▶ Document images with source code
__________

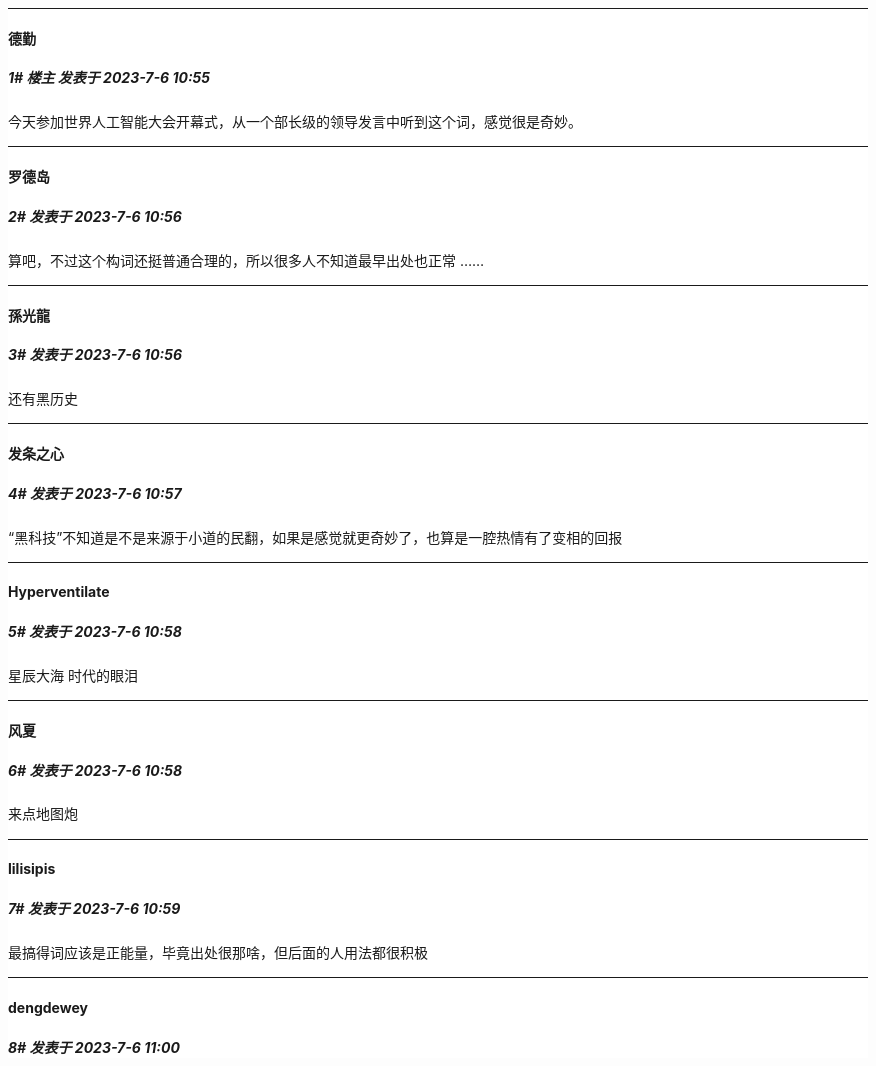 
*****

####  德勤  
##### 1#       楼主       发表于 2023-7-6 10:55

今天参加世界人工智能大会开幕式，从一个部长级的领导发言中听到这个词，感觉很是奇妙。

*****

####  罗德岛  
##### 2#       发表于 2023-7-6 10:56

算吧，不过这个构词还挺普通合理的，所以很多人不知道最早出处也正常 ……

*****

####  孫光龍  
##### 3#       发表于 2023-7-6 10:56

还有黑历史

*****

####  发条之心  
##### 4#       发表于 2023-7-6 10:57

“黑科技”不知道是不是来源于小道的民翻，如果是感觉就更奇妙了，也算是一腔热情有了变相的回报

*****

####  Hyperventilate  
##### 5#       发表于 2023-7-6 10:58

星辰大海 时代的眼泪

*****

####  风夏  
##### 6#       发表于 2023-7-6 10:58

来点地图炮

*****

####  lilisipis  
##### 7#       发表于 2023-7-6 10:59

最搞得词应该是正能量，毕竟出处很那啥，但后面的人用法都很积极

*****

####  dengdewey  
##### 8#       发表于 2023-7-6 11:00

__________

Copy out all the data above exactly as written. Skip the pictures.

▶ Answer box
*****

####  德勤  
##### 1#       楼主       发表于 2023-7-6 10:55

今天参加世界人工智能大会开幕式，从一个部长级的领导发言中听到这个词，感觉很是奇妙。

*****

####  罗德岛  
##### 2#       发表于 2023-7-6 10:56

算吧，不过这个构词还挺普通合理的，所以很多人不知道最早出处也正常 ……

*****

####  孫光龍  
##### 3#       发表于 2023-7-6 10:56

还有黑历史

*****

####  发条之心  
##### 4#       发表于 2023-7-6 10:57

“黑科技”不知道是不是来源于小道的民翻，如果是感觉就更奇妙了，也算是一腔热情有了变相的回报

*****

####  Hyperventilate  
##### 5#       发表于 2023-7-6 10:58

星辰大海 时代的眼泪

*****

####  风夏  
##### 6#       发表于 2023-7-6 10:58

来点地图炮

*****

####  lilisipis  
##### 7#       发表于 2023-7-6 10:59

最搞得词应该是正能量，毕竟出处很那啥，但后面的人用法都很积极

*****

####  dengdewey  
##### 8#       发表于 2023-7-6 11:00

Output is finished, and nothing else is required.